O Chega foi vocal a pedir o seu afastamento, o PS nem tanto.

Quanto a Luís Neves, tentou explicar-se em vários momentos – com graus de êxito muito díspares –, mas, quanto mais não fosse, conseguiu deixar duas ideias claras: não estava na sua cabeça a ideia de se demitir por pressão externa ao Governo e as investigações em curso (incluindo uma interposta, a seu pedido, pela colega da Justiça) iriam comprovar que não tinha havido qualquer ilegalidade.

"Seja porque queria manter a polémica viva (uma vez que a cobertura dos media começou a ter menos munições), seja porque queria forçar uma posição mais comprometedora do Presidente da República, André Ventura jogou a cartada de uma moção de censura, quase de certeza condenada ao insucesso." As questões éticas ficariam para outras núpcias.

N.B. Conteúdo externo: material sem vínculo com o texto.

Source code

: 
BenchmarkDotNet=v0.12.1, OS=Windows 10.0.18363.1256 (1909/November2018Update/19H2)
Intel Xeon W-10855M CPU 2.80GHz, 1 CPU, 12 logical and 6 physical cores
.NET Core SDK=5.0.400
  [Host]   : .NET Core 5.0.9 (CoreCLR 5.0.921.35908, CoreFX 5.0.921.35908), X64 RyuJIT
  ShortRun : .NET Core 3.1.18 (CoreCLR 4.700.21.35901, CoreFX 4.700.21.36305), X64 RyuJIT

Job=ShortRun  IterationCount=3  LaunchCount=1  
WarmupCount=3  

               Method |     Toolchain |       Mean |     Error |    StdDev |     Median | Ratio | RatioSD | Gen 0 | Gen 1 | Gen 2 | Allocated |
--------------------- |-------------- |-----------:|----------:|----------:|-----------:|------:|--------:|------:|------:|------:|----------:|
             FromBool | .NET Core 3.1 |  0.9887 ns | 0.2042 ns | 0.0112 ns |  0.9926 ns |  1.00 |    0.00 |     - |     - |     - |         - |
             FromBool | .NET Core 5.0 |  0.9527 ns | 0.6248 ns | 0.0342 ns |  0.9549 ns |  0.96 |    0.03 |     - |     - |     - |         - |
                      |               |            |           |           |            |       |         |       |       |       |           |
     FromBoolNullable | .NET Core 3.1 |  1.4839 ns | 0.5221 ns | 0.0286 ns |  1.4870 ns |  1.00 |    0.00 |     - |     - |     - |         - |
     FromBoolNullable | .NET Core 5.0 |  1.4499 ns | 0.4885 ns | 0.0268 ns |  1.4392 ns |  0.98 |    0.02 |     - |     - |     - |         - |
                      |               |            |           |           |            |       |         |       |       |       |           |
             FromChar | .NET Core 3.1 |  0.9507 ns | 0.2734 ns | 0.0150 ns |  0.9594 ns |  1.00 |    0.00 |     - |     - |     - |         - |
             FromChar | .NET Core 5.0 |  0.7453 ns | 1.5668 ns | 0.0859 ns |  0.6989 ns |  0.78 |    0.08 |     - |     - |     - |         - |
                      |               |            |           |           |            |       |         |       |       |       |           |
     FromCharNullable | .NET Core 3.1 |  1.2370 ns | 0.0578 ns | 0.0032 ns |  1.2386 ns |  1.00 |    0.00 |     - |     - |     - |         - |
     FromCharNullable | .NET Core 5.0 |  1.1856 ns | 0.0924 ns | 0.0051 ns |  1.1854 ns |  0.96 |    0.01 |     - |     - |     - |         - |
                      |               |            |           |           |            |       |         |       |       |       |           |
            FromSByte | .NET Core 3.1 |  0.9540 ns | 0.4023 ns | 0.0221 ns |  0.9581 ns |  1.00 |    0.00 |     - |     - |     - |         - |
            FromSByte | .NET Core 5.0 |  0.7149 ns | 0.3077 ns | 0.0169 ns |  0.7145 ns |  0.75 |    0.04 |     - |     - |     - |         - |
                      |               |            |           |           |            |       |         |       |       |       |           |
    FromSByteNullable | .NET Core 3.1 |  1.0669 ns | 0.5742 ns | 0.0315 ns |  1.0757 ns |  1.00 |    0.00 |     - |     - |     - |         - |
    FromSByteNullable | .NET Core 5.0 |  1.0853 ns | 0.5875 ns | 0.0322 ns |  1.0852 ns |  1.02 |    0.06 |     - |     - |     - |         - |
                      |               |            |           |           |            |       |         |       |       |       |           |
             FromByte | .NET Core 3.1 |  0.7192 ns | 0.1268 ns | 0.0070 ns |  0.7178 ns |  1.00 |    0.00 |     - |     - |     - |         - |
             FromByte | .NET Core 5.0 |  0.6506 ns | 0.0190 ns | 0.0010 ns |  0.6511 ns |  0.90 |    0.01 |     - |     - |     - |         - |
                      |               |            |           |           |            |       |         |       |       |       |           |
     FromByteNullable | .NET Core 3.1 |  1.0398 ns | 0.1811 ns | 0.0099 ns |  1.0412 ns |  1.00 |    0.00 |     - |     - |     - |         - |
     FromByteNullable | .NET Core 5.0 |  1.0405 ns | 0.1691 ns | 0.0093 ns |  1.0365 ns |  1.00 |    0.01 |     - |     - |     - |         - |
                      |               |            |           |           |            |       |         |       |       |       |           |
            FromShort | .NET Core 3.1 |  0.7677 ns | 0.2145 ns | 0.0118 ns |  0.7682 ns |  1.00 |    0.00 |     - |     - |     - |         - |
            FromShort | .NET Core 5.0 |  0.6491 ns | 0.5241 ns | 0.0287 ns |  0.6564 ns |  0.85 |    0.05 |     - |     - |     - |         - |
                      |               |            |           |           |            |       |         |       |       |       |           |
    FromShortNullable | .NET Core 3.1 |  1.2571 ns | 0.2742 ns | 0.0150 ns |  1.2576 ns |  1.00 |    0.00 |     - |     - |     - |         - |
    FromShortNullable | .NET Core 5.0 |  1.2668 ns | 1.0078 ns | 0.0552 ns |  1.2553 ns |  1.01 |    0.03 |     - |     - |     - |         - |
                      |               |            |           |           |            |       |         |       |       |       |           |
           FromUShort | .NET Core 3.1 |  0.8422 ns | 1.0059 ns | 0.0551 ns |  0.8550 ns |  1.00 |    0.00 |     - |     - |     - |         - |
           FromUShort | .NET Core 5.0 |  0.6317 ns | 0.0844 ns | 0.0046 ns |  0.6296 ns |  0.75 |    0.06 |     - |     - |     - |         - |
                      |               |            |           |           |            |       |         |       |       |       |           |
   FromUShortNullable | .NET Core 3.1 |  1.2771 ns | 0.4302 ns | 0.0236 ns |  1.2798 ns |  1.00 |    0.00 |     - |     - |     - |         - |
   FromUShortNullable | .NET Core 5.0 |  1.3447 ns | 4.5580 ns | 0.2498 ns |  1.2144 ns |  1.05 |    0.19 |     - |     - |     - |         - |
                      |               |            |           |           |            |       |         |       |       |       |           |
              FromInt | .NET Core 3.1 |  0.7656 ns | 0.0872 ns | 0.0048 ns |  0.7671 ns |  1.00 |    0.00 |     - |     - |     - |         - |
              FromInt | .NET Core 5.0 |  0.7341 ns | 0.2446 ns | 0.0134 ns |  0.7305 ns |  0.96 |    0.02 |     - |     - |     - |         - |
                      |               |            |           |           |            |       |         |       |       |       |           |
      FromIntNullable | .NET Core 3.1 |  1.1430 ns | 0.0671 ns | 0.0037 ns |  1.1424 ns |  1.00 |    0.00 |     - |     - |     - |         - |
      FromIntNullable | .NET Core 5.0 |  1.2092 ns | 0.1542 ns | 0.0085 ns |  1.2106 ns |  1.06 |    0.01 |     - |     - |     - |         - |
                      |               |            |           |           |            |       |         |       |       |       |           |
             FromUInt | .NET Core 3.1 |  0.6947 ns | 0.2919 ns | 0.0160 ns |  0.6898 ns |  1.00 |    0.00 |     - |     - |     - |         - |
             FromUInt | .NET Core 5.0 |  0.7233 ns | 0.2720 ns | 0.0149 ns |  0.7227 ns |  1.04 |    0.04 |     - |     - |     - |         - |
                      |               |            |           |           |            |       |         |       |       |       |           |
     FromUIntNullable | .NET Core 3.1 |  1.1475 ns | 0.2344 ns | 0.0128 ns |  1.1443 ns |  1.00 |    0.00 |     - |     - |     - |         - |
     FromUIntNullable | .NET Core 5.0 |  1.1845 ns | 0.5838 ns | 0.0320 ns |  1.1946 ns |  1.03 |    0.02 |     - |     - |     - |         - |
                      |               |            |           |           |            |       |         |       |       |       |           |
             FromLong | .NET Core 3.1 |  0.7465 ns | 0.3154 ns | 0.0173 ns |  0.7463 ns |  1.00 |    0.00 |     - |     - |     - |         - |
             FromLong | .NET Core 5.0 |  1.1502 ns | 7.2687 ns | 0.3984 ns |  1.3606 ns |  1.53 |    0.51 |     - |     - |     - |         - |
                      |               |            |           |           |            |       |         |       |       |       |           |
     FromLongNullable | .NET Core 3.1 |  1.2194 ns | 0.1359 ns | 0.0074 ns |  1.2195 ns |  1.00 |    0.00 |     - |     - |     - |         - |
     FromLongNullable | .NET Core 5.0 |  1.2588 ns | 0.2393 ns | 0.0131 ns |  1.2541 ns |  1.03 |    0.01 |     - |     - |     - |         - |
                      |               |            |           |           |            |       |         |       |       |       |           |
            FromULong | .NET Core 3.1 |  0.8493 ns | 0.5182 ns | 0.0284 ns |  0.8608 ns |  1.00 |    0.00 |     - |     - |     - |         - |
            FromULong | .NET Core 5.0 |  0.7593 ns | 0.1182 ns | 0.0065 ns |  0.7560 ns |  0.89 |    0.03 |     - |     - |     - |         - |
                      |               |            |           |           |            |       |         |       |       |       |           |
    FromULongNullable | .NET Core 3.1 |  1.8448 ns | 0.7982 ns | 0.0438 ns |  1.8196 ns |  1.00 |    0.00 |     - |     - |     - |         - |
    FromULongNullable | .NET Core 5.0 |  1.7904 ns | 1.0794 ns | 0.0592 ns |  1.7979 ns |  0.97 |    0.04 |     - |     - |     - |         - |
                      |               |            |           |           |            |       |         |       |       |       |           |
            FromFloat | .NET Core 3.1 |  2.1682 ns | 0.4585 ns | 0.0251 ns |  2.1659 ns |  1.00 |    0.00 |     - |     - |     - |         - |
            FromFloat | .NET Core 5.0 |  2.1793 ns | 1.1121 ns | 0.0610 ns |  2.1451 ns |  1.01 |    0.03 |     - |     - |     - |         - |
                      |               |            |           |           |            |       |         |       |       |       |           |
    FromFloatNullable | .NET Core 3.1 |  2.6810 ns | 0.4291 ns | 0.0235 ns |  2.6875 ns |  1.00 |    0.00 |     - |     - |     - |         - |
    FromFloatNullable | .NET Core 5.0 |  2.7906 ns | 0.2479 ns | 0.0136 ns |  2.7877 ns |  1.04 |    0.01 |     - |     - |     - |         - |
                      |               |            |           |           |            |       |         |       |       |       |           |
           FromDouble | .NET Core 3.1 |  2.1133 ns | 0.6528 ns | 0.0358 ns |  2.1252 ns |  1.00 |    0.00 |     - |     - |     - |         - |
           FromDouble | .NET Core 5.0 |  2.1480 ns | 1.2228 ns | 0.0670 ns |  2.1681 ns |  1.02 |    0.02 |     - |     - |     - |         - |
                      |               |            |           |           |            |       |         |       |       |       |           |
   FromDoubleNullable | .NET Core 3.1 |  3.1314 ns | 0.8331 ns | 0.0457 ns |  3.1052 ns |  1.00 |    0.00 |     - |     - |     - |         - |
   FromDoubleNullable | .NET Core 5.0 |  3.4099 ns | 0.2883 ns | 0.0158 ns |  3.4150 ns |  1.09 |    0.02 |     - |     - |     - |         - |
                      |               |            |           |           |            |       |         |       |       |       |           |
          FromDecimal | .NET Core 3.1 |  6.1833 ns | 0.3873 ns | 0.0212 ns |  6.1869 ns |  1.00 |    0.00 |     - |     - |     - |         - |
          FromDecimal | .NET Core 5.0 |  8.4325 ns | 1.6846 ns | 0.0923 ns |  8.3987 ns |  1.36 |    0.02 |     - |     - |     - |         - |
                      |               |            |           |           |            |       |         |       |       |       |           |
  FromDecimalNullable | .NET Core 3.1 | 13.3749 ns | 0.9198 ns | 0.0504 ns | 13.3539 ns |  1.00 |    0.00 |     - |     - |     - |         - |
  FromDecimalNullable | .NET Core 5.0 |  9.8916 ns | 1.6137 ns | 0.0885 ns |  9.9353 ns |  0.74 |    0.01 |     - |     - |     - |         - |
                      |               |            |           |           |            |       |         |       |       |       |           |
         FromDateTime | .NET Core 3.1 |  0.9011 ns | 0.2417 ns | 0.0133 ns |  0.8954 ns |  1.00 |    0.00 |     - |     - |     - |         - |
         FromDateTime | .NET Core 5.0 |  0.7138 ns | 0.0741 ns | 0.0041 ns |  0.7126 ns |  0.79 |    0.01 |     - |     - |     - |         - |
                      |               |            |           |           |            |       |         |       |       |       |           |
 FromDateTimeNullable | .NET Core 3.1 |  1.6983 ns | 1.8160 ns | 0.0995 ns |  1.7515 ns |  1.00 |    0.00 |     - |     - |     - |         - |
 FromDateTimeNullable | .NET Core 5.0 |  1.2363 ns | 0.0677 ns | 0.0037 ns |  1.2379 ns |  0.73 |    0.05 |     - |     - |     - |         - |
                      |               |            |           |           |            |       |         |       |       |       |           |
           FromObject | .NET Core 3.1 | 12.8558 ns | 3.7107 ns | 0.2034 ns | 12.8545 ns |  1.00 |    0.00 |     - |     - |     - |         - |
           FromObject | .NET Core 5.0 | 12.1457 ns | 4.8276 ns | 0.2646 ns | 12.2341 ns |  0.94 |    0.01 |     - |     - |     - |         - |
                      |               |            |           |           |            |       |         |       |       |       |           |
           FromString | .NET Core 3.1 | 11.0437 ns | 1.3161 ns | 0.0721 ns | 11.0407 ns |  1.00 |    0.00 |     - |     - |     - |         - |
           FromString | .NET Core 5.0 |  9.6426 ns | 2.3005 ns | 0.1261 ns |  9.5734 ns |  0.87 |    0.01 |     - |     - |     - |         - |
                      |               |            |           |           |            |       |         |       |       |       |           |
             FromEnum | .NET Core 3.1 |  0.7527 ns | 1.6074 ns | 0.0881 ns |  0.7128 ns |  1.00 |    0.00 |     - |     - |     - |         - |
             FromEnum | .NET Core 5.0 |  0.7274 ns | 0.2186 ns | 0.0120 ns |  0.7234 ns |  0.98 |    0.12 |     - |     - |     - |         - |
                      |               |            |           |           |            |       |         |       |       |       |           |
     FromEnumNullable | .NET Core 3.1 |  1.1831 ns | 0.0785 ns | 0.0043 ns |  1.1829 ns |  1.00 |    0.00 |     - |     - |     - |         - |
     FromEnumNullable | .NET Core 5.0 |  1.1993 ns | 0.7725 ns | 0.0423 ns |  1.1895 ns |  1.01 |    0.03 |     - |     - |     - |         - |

Montenegro defendeu-o em algumas situações; os restantes ministros do Governo AD muito pouco; as luminárias do PSD também não se atravessaram.

Mas o MAI não caiu, agarrado sobretudo pelo primeiro-ministro e pela ausência de uma posição mais assertiva do Presidente da República sobre este caso que, a acontecer no momento devido, poderia ter sido fatal.

Esta “resiliência” levou André Ventura a apontar a Luís Montenegro, atirando primeiro a ideia de que o líder do executivo não fazia nada por ter “telhados de vidro” com o Caso Spinumviva , depois porque não admitia escrutínio sobre o seu Governo e, por último, a teoria da conspiração (não podia faltar) de que é Luís Neves, e já não Montenegro, quem manda nos destinos dos ministros e do Governo.

Supostamente por ter sido diretor Nacional da Polícia Judiciária.

O MAI não caiu.

Seja porque queria manter a polémica viva (uma vez que a cobertura dos media começou a ter menos munições), seja porque queria forçar uma posição mais comprometedora do Presidente da República, André Ventura jogou a cartada de uma moção de censura, quase de certeza condenada ao insucesso.